2008 hatten die Forscher bereits herausgefunden, dass die Blockierung von Inputs der Retina an Neuronen im lateralen Genikularkern (LGN) dazu führte, dass diese Neuronen synchrone Bursts elektrischer Signale an nachgeschaltete Neuronen im visuellen Kortex abfeuerten. Ähnliche Aktivitätsmuster treten den Wissenschaftlern zufolge im visuellen System vor der Geburt auf und steuern die frühe synaptische Entwicklung. In der neuen Studie untersuchten die Forscher, ob diese Bursts eine Rolle bei den potenziellen Amblyopie-Behandlungen spielen könnten.  

Zu Beginn verwendete das Team eine einzige Injektion von Tetrodotoxin (TTX), um die Netzhaut der Labortiere zu betäuben. Sie fanden heraus, dass die Bursts nicht nur in LGN-Neuronen auftraten, die Inputs vom betäubten Auge erhielten. Die Burst wurden auch in LGN-Neuronen, die Inputs vom nicht betroffenen Auge erhielten, beobachtet.

Bursts für therapeutische Wirkung notwendig

Daraufhin zeigten sie, dass die Burst-Reaktion von einem bestimmten „T-Typ“-Kanal für Kalzium in den LGN-Neuronen abhängig war. Dadurch fanden die Wissenschaftler eine Möglichkeit, diesen Kanal auszuschalten. Nun konnten sie testen, ob dies die therapeutische Wirkung von TTX bei Mäusen mit Amblyopie verhinderte.

Durch genetisches Ausschalten der Kanäle, die die Bursts unterbrachen, konnten die Forscher feststellen, dass die Betäubung des nicht amblyopischen Auges den amblyopischen Mäusen nicht mehr helfen konnte. Das zeigt den Wissenschaftlern zufolge, dass die Bursts für das Wirken der Behandlung notwendig sind.

Betäubung des amblyopen Auges zeigt sich wirksam

Angesichts der Erkenntnis, dass das Bursting auftritt, wenn eine der beiden Netzhäute betäubt wird, stellten die Wissenschaftler die Hypothese auf, dass es möglicherweise ausreicht, nur das amblyope Auge zu behandeln.

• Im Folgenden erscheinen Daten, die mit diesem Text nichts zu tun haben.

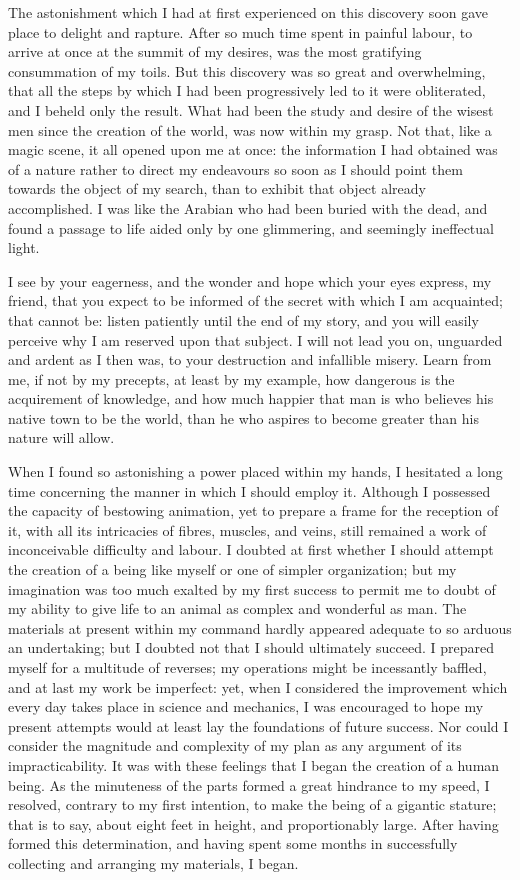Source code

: The astonishment which I had at first
experienced on this discovery soon gave
place to delight and rapture. After so
much time spent in painful labour, to arrive
at once at the summit of my desires,
was the most gratifying consummation of
my toils. But this discovery was so great
and overwhelming, that all the steps by
which I had been progressively led to
it were obliterated, and I beheld only
the result. What had been the study
and desire of the wisest men since the
creation of the world, was now within
my grasp. Not that, like a magic
scene, it all opened upon me at once:
the information I had obtained was of
a nature rather to direct my endeavours
so soon as I should point them towards
the object of my search, than to exhibit
that object already accomplished. I
was like the Arabian who had been
buried with the dead, and found a
passage to life aided only by one
glimmering, and seemingly ineffectual
light.

I see by your eagerness, and the
wonder and hope which your eyes express,
my friend, that you expect to
be informed of the secret with which
I am acquainted; that cannot be: listen
patiently until the end of my story,
and you will easily perceive why I am
reserved upon that subject. I will not
lead you on, unguarded and ardent as
I then was, to your destruction and
infallible misery. Learn from me, if
not by my precepts, at least by my example,
how dangerous is the acquirement
of knowledge, and how much
happier that man is who believes his
native town to be the world, than he
who aspires to become greater than his
nature will allow.

When I found so astonishing a power
placed within my hands, I hesitated a
long time concerning the manner in
which I should employ it. Although
I possessed the capacity of bestowing
animation, yet to prepare a frame for
the reception of it, with all its intricacies
of fibres, muscles, and veins, still
remained a work of inconceivable difficulty
and labour. I doubted at first
whether I should attempt the creation
of a being like myself or one of simpler
organization; but my imagination
was too much exalted by my first success
to permit me to doubt of my ability
to give life to an animal as complex
and wonderful as man. The materials
at present within my command hardly
appeared adequate to so arduous an
undertaking; but I doubted not that
I should ultimately succeed. I prepared
myself for a multitude of reverses;
my operations might be incessantly
baffled, and at last my work be
imperfect: yet, when I considered the
improvement which every day takes
place in science and mechanics, I was
encouraged to hope my present attempts
would at least lay the foundations
of future success. Nor could I
consider the magnitude and complexity
of my plan as any argument of its impracticability.
It was with these feelings
that I began the creation of a human
being. As the minuteness of the
parts formed a great hindrance to my
speed, I resolved, contrary to my first
intention, to make the being of a gigantic
stature; that is to say, about
eight feet in height, and proportionably
large. After having formed this determination,
and having spent some
months in successfully collecting and
arranging my materials, I began.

Um dies zu testen, injizierten die Forscher bei Mäusen TTX in das amblyope Auge. Sie verglichen diese anschließend mit nicht injizierten Kontrollen. Die TTX-Injektion setzte die Netzhaut für zwei Tage außer Betrieb. Nach einer Woche maßen die Wissenschaftler die Aktivität der Neuronen im visuellen Kortex, um das Verhältnis der Inputs von jedem Auge zu berechnen.

Sie konnten feststellten, dass das Verhältnis bei den behandelten Mäusen viel ausgeglichener war als bei den Unbehandelten. Das deutet den Forschern zufolge darauf hin, dass nach der Betäubung des amblyopischen Auges dessen Inputs im Gehirn auf das Niveau der Inputs des nicht amblyopischen Auges anstiegen.

Die Forscher merken an, dass weitere Tests erforderlich sind. Dennoch halten sie die Ergebnisse für ermutigend: „Wir sind vorsichtig optimistisch, dass diese Ergebnisse zu einem neuen Behandlungsansatz für Amblyopie beim Menschen führen könnten. Insbesondere angesichts der Entdeckung, dass die Stilllegung des amblyopen Auges wirksam ist.“

Die Studie wurde vom National Institutes of Health, dem Schweizerischen Nationalfonds, dem Severin Hacker Vision Research Fund und der Freedom Together Foundation unterstützt.